### Your assignment
When you reach the line with "A true escape-versus-recycling" in the listing below, transcribe it and each line after it up to and including the line with "Selection Function, and", exactly and with nothing else.

### Data for review

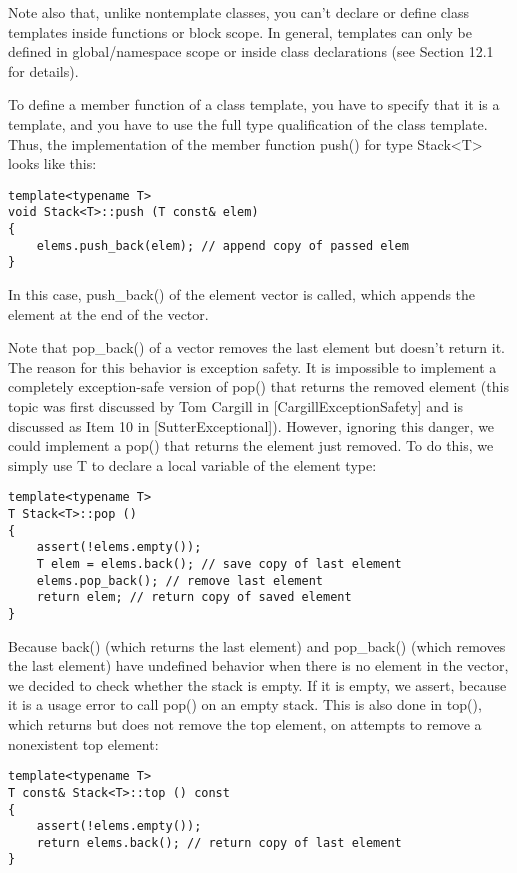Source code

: Note also that, unlike nontemplate classes, you can’t declare or define class templates inside functions or block scope. In general, templates can only be defined in global/namespace scope or inside class declarations (see Section 12.1 for details).


To define a member function of a class template, you have to specify that it is a template, and you have to use the full type qualification of the class template. Thus, the implementation of the member function push() for type Stack<T> looks like this:

\begin{lstlisting}[style=styleCXX]
template<typename T>
void Stack<T>::push (T const& elem)
{
	elems.push_back(elem); // append copy of passed elem
}
\end{lstlisting}

In this case, push\_back() of the element vector is called, which appends the element at the end of the vector.

Note that pop\_back() of a vector removes the last element but doesn’t return it. The reason for this behavior is exception safety. It is impossible to implement a completely exception-safe version of pop() that returns the removed element (this topic was first discussed by Tom Cargill in [CargillExceptionSafety] and is discussed as Item 10 in [SutterExceptional]). However, ignoring this danger, we could implement a pop() that returns the element just removed. To do this, we simply use T to declare a local variable of the element type:

\begin{lstlisting}[style=styleCXX]
template<typename T>
T Stack<T>::pop ()
{
	assert(!elems.empty());
	T elem = elems.back(); // save copy of last element
	elems.pop_back(); // remove last element
	return elem; // return copy of saved element
}
\end{lstlisting}

Because back() (which returns the last element) and pop\_back() (which removes the last element) have undefined behavior when there is no element in the vector, we decided to check whether the stack is empty. If it is empty, we assert, because it is a usage error to call pop() on an empty stack. This is also done in top(), which returns but does not remove the top element, on attempts to remove a nonexistent top element:

\begin{lstlisting}[style=styleCXX]
template<typename T>
T const& Stack<T>::top () const
{
	assert(!elems.empty());
	return elems.back(); // return copy of last element
}
\end{lstlisting}

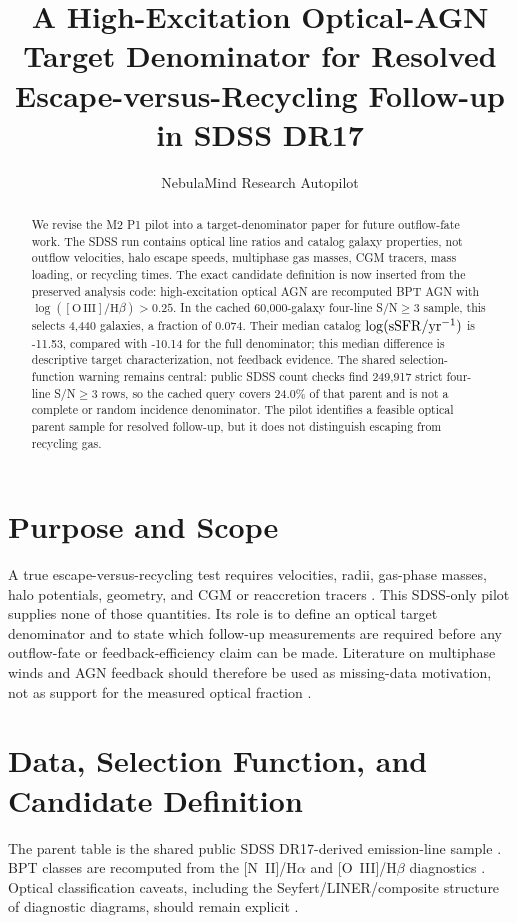 \documentclass[twocolumn]{aastex631}
\begin{document}
\title{A High-Excitation Optical-AGN Target Denominator for Resolved Escape-versus-Recycling Follow-up in SDSS DR17}

\author{NebulaMind Research Autopilot}

\begin{abstract}
We revise the M2 P1 pilot into a target-denominator paper for future outflow-fate work.  The SDSS run contains optical line ratios and catalog galaxy properties, not outflow velocities, halo escape speeds, multiphase gas masses, CGM tracers, mass loading, or recycling times.  The exact candidate definition is now inserted from the preserved analysis code: high-excitation optical AGN are recomputed BPT AGN with $\log([\mathrm{O\,III}]/\mathrm{H}\beta)>0.25$.  In the cached 60,000-galaxy four-line S/N$\geq3$ sample, this selects 4,440 galaxies, a fraction of 0.074.  Their median catalog $\log({\rm sSFR}/{\rm yr}^{-1})$ is -11.53, compared with -10.14 for the full denominator; this median difference is descriptive target characterization, not feedback evidence.  The shared selection-function warning remains central: public SDSS count checks find 249,917 strict four-line S/N$\geq3$ rows, so the cached query covers 24.0\% of that parent and is not a complete or random incidence denominator.  The pilot identifies a feasible optical parent sample for resolved follow-up, but it does not distinguish escaping from recycling gas.
\end{abstract}


\section{Purpose and Scope}\label{sec:scope}
A true escape-versus-recycling test requires velocities, radii, gas-phase masses, halo potentials, geometry, and CGM or reaccretion tracers \citep{veilleux2005,cicone2014,fiore2017}.  This SDSS-only pilot supplies none of those quantities.  Its role is to define an optical target denominator and to state which follow-up measurements are required before any outflow-fate or feedback-efficiency claim can be made.  Literature on multiphase winds and AGN feedback should therefore be used as missing-data motivation, not as support for the measured optical fraction \citep{fabian2012,carniani2017}.

\section{Data, Selection Function, and Candidate Definition}\label{sec:data}
The parent table is the shared public SDSS DR17-derived emission-line sample \citep{abdurrouf2022,york2000}.  BPT classes are recomputed from the [N~II]/H$\alpha$ and [O~III]/H$\beta$ diagnostics \citep{baldwin1981,kauffmann2003,kewley2001}.  Optical classification caveats, including the Seyfert/LINER/composite structure of diagnostic diagrams, should remain explicit \citep{kewley2006}.
\end{document}
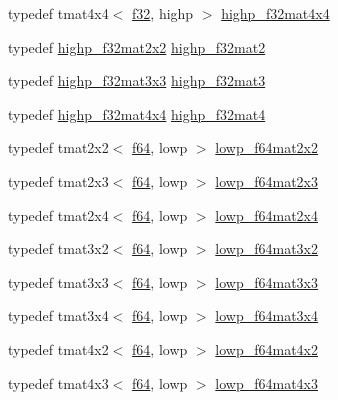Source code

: \begin{DoxyCompactItemize}
\item 
typedef tmat4x4$<$ \hyperlink{group__gtc__type__precision_ga0ec999b57f5330d9021256e96038df04}{f32}, highp $>$ \hyperlink{namespaceglm_a843cbcb73e74d599cdbadc97d0478539}{highp\+\_\+f32mat4x4}
\item 
typedef \hyperlink{namespaceglm_ab78dad85a95f5fcf418769d76c8fbad1}{highp\+\_\+f32mat2x2} \hyperlink{namespaceglm_aed934f561aaf8ad891c0a8f5e719aea8}{highp\+\_\+f32mat2}
\item 
typedef \hyperlink{namespaceglm_a54f70d88a2ef282af2dd5750f518645d}{highp\+\_\+f32mat3x3} \hyperlink{namespaceglm_a06809818db73785334f839742a9ad85a}{highp\+\_\+f32mat3}
\item 
typedef \hyperlink{namespaceglm_a843cbcb73e74d599cdbadc97d0478539}{highp\+\_\+f32mat4x4} \hyperlink{namespaceglm_ac14c1bfb647e39d459c7489ede2156cc}{highp\+\_\+f32mat4}
\item 
typedef tmat2x2$<$ \hyperlink{group__gtc__type__precision_ga2bba392e555124b36cde6abba349bab3}{f64}, lowp $>$ \hyperlink{namespaceglm_aa0842065affce367ff31e0d9af433c3d}{lowp\+\_\+f64mat2x2}
\item 
typedef tmat2x3$<$ \hyperlink{group__gtc__type__precision_ga2bba392e555124b36cde6abba349bab3}{f64}, lowp $>$ \hyperlink{namespaceglm_a9ac05a44a0c0578915e80a0ca43f2b46}{lowp\+\_\+f64mat2x3}
\item 
typedef tmat2x4$<$ \hyperlink{group__gtc__type__precision_ga2bba392e555124b36cde6abba349bab3}{f64}, lowp $>$ \hyperlink{namespaceglm_ada6da92233bccc6b7b1089d25a29a62b}{lowp\+\_\+f64mat2x4}
\item 
typedef tmat3x2$<$ \hyperlink{group__gtc__type__precision_ga2bba392e555124b36cde6abba349bab3}{f64}, lowp $>$ \hyperlink{namespaceglm_abf4affc88961615eb9a7f3fab56f27c7}{lowp\+\_\+f64mat3x2}
\item 
typedef tmat3x3$<$ \hyperlink{group__gtc__type__precision_ga2bba392e555124b36cde6abba349bab3}{f64}, lowp $>$ \hyperlink{namespaceglm_a6367c3751539aea4009d60450f059189}{lowp\+\_\+f64mat3x3}
\item 
typedef tmat3x4$<$ \hyperlink{group__gtc__type__precision_ga2bba392e555124b36cde6abba349bab3}{f64}, lowp $>$ \hyperlink{namespaceglm_a741631f3eea564b862ca47d3e99b4481}{lowp\+\_\+f64mat3x4}
\item 
typedef tmat4x2$<$ \hyperlink{group__gtc__type__precision_ga2bba392e555124b36cde6abba349bab3}{f64}, lowp $>$ \hyperlink{namespaceglm_a4909d8c3655c44e73c540c65ea476cea}{lowp\+\_\+f64mat4x2}
\item 
typedef tmat4x3$<$ \hyperlink{group__gtc__type__precision_ga2bba392e555124b36cde6abba349bab3}{f64}, lowp $>$ \hyperlink{namespaceglm_a100d1e29c0170af29dd678c0e0587934}{lowp\+\_\+f64mat4x3}

\end{DoxyCompactItemize}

######

### Solution
A true escape-versus-recycling test requires velocities, radii, gas-phase masses, halo potentials, geometry, and CGM or reaccretion tracers \citep{veilleux2005,cicone2014,fiore2017}.  This SDSS-only pilot supplies none of those quantities.  Its role is to define an optical target denominator and to state which follow-up measurements are required before any outflow-fate or feedback-efficiency claim can be made.  Literature on multiphase winds and AGN feedback should therefore be used as missing-data motivation, not as support for the measured optical fraction \citep{fabian2012,carniani2017}.

\section{Data, Selection Function, and Candidate Definition}\label{sec:data}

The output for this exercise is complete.